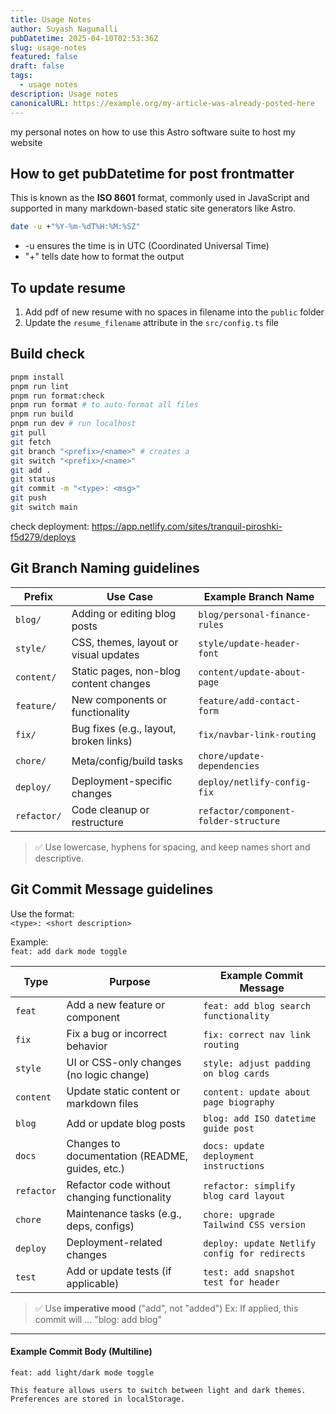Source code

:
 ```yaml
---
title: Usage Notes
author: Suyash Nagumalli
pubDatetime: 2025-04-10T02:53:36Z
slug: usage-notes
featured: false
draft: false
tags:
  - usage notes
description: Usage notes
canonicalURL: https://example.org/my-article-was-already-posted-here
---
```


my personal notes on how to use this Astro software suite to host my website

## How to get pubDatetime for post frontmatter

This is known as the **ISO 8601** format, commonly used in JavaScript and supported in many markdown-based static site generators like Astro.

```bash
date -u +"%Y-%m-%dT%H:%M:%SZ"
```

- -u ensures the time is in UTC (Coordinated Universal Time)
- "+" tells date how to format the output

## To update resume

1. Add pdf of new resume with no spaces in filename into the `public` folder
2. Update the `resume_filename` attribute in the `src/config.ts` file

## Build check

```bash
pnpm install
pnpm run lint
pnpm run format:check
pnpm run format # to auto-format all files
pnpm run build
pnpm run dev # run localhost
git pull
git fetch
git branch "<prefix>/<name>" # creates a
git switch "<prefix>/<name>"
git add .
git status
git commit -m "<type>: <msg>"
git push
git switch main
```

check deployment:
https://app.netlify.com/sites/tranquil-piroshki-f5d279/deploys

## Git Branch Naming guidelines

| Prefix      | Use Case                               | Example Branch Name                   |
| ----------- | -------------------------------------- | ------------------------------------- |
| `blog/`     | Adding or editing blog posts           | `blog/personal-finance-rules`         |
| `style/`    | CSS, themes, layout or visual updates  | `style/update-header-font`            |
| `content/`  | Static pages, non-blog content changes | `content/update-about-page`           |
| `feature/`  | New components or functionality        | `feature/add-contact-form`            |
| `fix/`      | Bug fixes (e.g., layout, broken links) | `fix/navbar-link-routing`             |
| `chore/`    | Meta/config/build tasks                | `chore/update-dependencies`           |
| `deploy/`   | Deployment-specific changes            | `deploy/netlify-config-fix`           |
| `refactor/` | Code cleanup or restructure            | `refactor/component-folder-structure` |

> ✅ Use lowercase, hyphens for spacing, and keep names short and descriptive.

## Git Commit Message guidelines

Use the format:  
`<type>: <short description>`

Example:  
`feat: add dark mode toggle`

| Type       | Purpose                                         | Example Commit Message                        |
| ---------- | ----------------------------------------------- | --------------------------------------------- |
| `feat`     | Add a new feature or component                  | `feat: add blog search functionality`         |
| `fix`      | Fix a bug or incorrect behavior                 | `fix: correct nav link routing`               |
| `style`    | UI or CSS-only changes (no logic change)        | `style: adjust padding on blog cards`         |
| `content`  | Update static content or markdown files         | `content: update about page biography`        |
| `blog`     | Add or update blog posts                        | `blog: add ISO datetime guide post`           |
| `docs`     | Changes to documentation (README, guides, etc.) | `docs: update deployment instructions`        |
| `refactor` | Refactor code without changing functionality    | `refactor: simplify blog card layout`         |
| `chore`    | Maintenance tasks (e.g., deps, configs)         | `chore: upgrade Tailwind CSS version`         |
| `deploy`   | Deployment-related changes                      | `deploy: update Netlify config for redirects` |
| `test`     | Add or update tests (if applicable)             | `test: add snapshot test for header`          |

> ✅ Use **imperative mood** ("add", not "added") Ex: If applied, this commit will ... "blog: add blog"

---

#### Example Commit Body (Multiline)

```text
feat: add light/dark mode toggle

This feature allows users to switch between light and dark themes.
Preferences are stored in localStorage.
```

● ● ●

**What this task involves**
Check the entries above for the word "files" and copy every line where it turns up.

**Output for this exercise**
pnpm run format # to auto-format all files
| `content`  | Update static content or markdown files         | `content: update about page biography`        |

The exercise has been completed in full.